### Exercise goal
Every line of the data below must be output exactly, with images left out.

### Dataset records
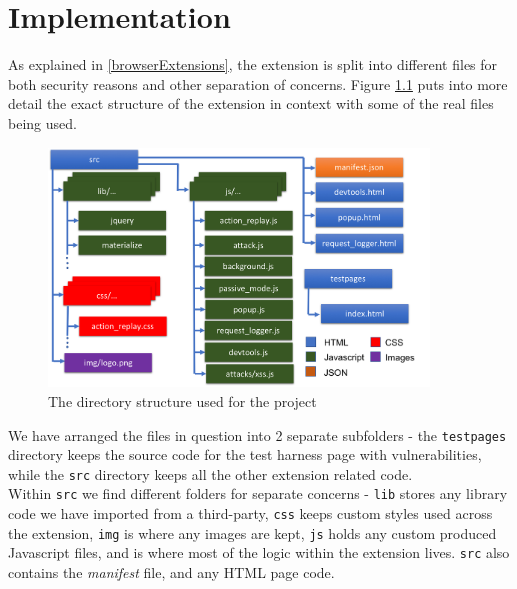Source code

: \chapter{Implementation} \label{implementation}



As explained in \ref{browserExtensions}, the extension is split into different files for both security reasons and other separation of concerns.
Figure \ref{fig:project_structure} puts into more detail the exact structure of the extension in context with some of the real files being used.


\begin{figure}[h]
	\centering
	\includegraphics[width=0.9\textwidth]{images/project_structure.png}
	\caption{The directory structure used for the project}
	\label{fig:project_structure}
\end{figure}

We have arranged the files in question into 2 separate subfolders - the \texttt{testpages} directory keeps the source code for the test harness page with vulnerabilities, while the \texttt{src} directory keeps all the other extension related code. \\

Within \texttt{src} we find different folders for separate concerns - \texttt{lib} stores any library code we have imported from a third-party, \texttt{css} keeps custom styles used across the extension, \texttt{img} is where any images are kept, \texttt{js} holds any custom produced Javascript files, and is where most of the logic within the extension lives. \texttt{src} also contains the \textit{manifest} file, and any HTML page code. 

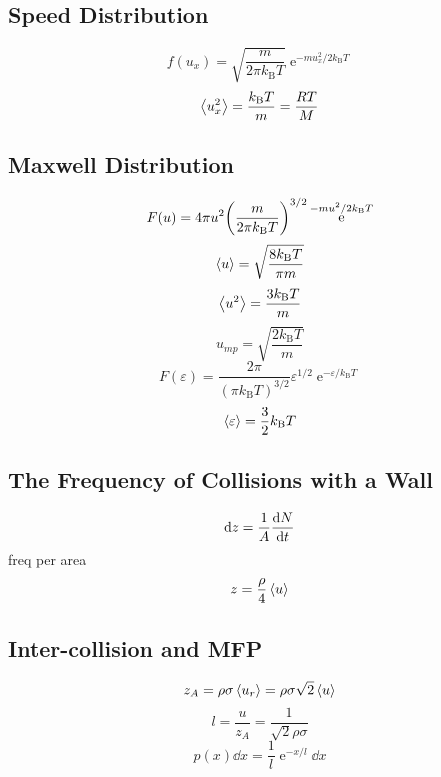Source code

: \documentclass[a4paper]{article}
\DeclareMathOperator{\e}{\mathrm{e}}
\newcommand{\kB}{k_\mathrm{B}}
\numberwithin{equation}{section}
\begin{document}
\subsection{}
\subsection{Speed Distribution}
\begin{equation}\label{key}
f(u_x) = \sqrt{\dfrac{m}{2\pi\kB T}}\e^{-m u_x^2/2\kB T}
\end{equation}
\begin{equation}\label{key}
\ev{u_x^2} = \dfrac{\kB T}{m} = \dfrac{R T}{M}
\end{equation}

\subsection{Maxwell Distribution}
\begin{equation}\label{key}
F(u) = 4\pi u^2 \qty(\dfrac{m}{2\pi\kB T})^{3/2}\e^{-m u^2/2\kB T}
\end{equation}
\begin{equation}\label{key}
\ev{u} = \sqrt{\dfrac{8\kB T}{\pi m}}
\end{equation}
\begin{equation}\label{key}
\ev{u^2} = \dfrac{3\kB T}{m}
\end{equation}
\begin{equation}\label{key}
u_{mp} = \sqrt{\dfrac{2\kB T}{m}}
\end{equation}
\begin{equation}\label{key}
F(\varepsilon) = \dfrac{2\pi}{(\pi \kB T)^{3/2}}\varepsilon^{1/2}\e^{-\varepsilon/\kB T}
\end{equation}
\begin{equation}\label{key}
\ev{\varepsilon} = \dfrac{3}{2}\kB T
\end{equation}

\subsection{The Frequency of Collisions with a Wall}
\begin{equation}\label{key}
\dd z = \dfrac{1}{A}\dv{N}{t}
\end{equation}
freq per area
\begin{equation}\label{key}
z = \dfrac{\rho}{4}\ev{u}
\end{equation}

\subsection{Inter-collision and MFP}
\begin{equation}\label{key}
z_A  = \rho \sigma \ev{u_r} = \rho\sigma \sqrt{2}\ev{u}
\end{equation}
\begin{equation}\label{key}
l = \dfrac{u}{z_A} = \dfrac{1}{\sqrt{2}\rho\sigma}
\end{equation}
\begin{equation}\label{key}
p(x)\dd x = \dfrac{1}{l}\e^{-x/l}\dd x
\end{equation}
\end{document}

### Answer to the exercise
Source code

: \chapter{Implementation} \label{implementation}



As explained in \ref{browserExtensions}, the extension is split into different files for both security reasons and other separation of concerns.
Figure \ref{fig:project_structure} puts into more detail the exact structure of the extension in context with some of the real files being used.


\begin{figure}[h]
	\centering
	\includegraphics[width=0.9\textwidth]{images/project_structure.png}
	\caption{The directory structure used for the project}
	\label{fig:project_structure}
\end{figure}

We have arranged the files in question into 2 separate subfolders - the \texttt{testpages} directory keeps the source code for the test harness page with vulnerabilities, while the \texttt{src} directory keeps all the other extension related code. \\

Within \texttt{src} we find different folders for separate concerns - \texttt{lib} stores any library code we have imported from a third-party, \texttt{css} keeps custom styles used across the extension, \texttt{img} is where any images are kept, \texttt{js} holds any custom produced Javascript files, and is where most of the logic within the extension lives. \texttt{src} also contains the \textit{manifest} file, and any HTML page code. 

Source code

: \documentclass[a4paper]{article}
\DeclareMathOperator{\e}{\mathrm{e}}
\newcommand{\kB}{k_\mathrm{B}}
\numberwithin{equation}{section}
\begin{document}
\subsection{}
\subsection{Speed Distribution}
\begin{equation}\label{key}
f(u_x) = \sqrt{\dfrac{m}{2\pi\kB T}}\e^{-m u_x^2/2\kB T}
\end{equation}
\begin{equation}\label{key}
\ev{u_x^2} = \dfrac{\kB T}{m} = \dfrac{R T}{M}
\end{equation}

\subsection{Maxwell Distribution}
\begin{equation}\label{key}
F(u) = 4\pi u^2 \qty(\dfrac{m}{2\pi\kB T})^{3/2}\e^{-m u^2/2\kB T}
\end{equation}
\begin{equation}\label{key}
\ev{u} = \sqrt{\dfrac{8\kB T}{\pi m}}
\end{equation}
\begin{equation}\label{key}
\ev{u^2} = \dfrac{3\kB T}{m}
\end{equation}
\begin{equation}\label{key}
u_{mp} = \sqrt{\dfrac{2\kB T}{m}}
\end{equation}
\begin{equation}\label{key}
F(\varepsilon) = \dfrac{2\pi}{(\pi \kB T)^{3/2}}\varepsilon^{1/2}\e^{-\varepsilon/\kB T}
\end{equation}
\begin{equation}\label{key}
\ev{\varepsilon} = \dfrac{3}{2}\kB T
\end{equation}

\subsection{The Frequency of Collisions with a Wall}
\begin{equation}\label{key}
\dd z = \dfrac{1}{A}\dv{N}{t}
\end{equation}
freq per area
\begin{equation}\label{key}
z = \dfrac{\rho}{4}\ev{u}
\end{equation}

\subsection{Inter-collision and MFP}
\begin{equation}\label{key}
z_A  = \rho \sigma \ev{u_r} = \rho\sigma \sqrt{2}\ev{u}
\end{equation}
\begin{equation}\label{key}
l = \dfrac{u}{z_A} = \dfrac{1}{\sqrt{2}\rho\sigma}
\end{equation}
\begin{equation}\label{key}
p(x)\dd x = \dfrac{1}{l}\e^{-x/l}\dd x
\end{equation}
\end{document}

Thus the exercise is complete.